= Calorimeter constant =

A calorimeter constant (denoted C_{cal}) is a constant that quantifies the heat capacity of a calorimeter. It may be calculated by applying a known amount of heat to the calorimeter and measuring the calorimeter's corresponding change in temperature. In SI units, the calorimeter constant is then calculated by dividing the change in enthalpy (ΔH) in joules by the change in temperature (ΔT) in kelvins or degrees Celsius:
$C_\mathrm{cal} = \frac{\Delta{H}}{\Delta{T}}$
The calorimeter constant is usually presented in units of joules per degree Celsius (J/°C) or joules per kelvin (J/K).

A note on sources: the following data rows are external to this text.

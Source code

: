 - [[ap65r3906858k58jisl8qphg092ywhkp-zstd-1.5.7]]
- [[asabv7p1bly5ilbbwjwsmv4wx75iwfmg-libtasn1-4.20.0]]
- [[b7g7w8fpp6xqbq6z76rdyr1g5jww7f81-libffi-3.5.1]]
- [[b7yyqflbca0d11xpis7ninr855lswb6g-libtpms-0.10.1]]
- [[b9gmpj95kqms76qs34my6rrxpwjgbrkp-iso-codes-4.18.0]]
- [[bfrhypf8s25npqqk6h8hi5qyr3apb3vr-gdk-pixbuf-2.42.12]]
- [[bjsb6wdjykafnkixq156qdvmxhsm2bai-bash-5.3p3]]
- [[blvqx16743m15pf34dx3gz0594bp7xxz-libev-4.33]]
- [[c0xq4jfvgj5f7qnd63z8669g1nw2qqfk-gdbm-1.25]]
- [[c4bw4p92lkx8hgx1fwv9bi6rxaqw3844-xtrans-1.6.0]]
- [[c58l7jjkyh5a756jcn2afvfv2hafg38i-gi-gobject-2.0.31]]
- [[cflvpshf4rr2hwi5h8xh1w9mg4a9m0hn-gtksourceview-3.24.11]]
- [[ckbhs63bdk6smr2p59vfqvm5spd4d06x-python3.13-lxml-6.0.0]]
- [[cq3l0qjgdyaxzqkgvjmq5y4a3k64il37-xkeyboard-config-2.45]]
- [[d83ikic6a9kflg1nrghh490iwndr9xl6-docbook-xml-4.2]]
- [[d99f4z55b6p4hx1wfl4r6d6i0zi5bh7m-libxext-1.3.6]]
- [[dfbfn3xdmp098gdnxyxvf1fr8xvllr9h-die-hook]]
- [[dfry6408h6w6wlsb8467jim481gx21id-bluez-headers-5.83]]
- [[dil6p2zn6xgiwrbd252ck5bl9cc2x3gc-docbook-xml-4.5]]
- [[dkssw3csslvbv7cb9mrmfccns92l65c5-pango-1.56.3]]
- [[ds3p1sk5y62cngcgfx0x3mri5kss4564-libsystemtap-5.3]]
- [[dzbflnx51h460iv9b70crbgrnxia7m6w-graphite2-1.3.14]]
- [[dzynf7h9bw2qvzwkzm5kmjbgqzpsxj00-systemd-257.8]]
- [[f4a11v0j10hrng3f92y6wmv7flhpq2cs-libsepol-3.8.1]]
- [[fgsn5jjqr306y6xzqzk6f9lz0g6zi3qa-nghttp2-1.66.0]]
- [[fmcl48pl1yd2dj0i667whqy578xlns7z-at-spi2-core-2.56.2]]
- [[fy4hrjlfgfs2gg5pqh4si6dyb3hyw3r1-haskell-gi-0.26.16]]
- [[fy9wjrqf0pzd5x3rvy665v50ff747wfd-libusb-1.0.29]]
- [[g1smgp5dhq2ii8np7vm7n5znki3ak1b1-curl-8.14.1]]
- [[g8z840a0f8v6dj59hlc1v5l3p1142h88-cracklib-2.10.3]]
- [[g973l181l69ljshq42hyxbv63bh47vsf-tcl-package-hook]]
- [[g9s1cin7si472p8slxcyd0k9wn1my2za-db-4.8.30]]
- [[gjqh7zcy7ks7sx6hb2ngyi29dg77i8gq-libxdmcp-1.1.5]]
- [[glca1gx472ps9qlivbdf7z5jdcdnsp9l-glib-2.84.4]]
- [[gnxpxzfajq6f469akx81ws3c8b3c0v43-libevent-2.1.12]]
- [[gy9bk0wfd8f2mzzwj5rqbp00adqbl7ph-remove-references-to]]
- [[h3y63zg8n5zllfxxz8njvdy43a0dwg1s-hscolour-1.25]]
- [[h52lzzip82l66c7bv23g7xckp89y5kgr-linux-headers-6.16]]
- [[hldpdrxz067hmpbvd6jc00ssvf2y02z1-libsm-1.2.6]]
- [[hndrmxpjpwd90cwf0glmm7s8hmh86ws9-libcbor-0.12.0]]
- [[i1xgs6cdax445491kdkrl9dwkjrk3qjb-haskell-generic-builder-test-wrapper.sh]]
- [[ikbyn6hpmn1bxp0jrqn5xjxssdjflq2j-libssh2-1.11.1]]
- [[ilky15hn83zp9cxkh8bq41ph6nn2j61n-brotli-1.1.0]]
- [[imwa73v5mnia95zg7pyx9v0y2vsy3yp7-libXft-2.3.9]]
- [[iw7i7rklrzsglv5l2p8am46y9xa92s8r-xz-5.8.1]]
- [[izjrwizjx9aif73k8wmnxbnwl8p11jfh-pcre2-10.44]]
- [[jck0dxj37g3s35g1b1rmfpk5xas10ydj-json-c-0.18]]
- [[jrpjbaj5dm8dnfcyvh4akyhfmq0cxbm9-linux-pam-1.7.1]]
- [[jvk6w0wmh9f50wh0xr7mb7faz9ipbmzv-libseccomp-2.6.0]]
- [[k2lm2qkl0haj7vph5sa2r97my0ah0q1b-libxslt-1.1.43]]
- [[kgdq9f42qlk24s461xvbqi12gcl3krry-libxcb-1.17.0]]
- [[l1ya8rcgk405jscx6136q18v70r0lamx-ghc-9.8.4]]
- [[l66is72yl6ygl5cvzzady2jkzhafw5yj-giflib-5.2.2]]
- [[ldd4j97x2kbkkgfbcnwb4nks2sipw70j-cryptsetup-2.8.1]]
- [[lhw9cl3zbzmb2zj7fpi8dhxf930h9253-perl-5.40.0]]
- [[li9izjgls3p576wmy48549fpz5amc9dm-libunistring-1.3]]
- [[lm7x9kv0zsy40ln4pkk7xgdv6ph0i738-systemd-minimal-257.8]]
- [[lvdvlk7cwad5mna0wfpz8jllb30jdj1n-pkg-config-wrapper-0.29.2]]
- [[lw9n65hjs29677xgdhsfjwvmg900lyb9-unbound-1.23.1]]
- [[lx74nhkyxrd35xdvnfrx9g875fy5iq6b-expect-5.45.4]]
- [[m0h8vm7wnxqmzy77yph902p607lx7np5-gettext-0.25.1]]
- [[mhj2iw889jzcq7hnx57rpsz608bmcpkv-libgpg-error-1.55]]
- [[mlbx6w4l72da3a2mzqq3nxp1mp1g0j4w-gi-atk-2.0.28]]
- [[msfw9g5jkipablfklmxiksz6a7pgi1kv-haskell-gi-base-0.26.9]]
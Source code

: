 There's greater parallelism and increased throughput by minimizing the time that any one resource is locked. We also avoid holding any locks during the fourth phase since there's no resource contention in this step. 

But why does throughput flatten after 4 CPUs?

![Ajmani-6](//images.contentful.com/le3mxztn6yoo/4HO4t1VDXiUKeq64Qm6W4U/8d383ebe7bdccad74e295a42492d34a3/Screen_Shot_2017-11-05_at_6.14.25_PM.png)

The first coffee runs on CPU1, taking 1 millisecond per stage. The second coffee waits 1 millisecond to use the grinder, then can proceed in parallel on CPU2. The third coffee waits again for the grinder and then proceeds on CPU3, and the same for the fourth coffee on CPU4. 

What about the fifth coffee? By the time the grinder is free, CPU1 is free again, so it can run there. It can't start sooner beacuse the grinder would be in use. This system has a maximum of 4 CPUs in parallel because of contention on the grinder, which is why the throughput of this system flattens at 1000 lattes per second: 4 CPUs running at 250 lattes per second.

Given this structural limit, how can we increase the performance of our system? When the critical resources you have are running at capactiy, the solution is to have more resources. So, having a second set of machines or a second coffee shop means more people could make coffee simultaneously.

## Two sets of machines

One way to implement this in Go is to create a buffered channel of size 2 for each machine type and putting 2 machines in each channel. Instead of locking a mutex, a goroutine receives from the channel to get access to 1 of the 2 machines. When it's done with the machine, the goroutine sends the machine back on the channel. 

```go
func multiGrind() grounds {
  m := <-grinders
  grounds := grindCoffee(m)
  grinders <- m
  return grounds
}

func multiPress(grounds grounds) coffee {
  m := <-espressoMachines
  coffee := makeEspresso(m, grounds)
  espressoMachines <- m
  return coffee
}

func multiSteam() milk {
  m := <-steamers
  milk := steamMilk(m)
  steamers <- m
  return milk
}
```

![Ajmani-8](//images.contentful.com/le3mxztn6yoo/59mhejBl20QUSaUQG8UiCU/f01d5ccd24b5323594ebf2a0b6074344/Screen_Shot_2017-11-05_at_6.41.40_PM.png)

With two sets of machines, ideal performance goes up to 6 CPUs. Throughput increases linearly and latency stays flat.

Every calorimeter has a unique calorimeter constant.

==Uses==
The calorimeter constants are used in constant pressure calorimetry to calculate the amount of heat required to achieve a certain raise in the temperature of the calorimeter's contents.

===Example===
To determine the change in enthalpy in a neutralization reaction (ΔH_{neutralization}), a known amount of basic solution may be placed in a calorimeter, and the temperature of this solution alone recorded. Then, a known amount of acidic solution may be added and the change in temperature measured using a thermometer. The difference in temperature (ΔT, in units K or °C) may be calculated by subtracting the initial temperature from the final temperature. The value ΔH_{neutralization} may then be calculated according to the following equation:
$\Delta{H_\mathrm{neutralization}} = C_\mathrm{cal} \cdot \Delta{T}$
Regardless of the specific chemical process, with a known calorimeter constant and a known change in temperature, the heat added to the system may be calculated by multiplying the calorimeter constant by the change in temperature.